This is a repository of datasets for teaching statistics and machine learning methods that reflect contemporary issues of anti-racism and inclusion. The goal is to provide resources help educators inform students about the value of statistics and data when trying to address and understand problems of racism and unequal treatment of marginalized groups.
If you are interested in contributing, details on how to do so are below.

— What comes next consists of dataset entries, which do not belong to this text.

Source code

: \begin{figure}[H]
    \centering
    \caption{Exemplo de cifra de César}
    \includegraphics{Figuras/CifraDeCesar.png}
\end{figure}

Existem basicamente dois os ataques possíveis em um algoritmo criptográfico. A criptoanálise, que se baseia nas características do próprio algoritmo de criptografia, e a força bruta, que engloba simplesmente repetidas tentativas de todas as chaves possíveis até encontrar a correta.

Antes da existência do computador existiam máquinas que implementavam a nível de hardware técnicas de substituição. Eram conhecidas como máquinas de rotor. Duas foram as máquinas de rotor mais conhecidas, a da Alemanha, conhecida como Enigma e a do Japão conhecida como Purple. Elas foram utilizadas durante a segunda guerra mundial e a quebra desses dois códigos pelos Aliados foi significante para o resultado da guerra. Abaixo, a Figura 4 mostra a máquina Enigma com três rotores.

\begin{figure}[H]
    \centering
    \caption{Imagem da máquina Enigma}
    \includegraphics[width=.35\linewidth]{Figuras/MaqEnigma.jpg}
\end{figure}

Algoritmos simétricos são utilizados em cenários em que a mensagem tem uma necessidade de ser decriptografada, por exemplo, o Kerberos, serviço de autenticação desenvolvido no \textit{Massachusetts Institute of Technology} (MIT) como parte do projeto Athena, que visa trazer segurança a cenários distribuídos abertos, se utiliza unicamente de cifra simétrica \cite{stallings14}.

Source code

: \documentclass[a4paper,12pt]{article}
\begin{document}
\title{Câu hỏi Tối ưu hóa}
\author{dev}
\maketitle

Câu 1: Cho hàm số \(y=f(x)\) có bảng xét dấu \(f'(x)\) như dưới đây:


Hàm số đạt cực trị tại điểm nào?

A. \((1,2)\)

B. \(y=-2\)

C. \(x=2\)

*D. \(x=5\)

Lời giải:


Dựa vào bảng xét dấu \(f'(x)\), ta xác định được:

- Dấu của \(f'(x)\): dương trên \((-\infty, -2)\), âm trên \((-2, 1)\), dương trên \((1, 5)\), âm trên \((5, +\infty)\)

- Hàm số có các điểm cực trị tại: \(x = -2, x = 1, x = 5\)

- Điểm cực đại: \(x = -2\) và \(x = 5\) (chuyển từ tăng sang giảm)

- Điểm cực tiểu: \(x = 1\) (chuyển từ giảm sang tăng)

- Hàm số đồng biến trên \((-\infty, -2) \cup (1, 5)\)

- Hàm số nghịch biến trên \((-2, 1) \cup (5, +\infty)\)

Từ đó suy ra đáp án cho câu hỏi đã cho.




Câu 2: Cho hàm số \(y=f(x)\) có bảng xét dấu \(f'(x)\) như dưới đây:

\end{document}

- U.S. state-level COVID-19 cases and deaths by race and ethnicity. This data highlights the racially disparate impact of COVID-19. An example analysis highlights state-level racial disparities in COVID-19 deaths.
- US Schools - Total Enrollment and AP Course Enrollment by Race. A dataset on school-level AP enrollment broken down by race. The dataset is derived from the Civil Rights Data Collection survey (CRDC). An example analysis highlights systemic racial inequalities in AP course enrollment across school districts.
If you would like to contribute a dataset, the preferred method is that you fork the repository, add your dataset directory to datasets, and then create a pull request. Alternatively, please email your proposed dataset entry to [email protected]. Detailed instructions for how to structure your dataset directory can be found in the template directory.
If you would like to contribute a new analysis of an existing dataset, our preference is that you create a pull request. Alternatively, you can email your proposed modifications to [email protected].
Except where indicated otherwise, all content is licensed under Creative Commons Zero v1.0 Universal.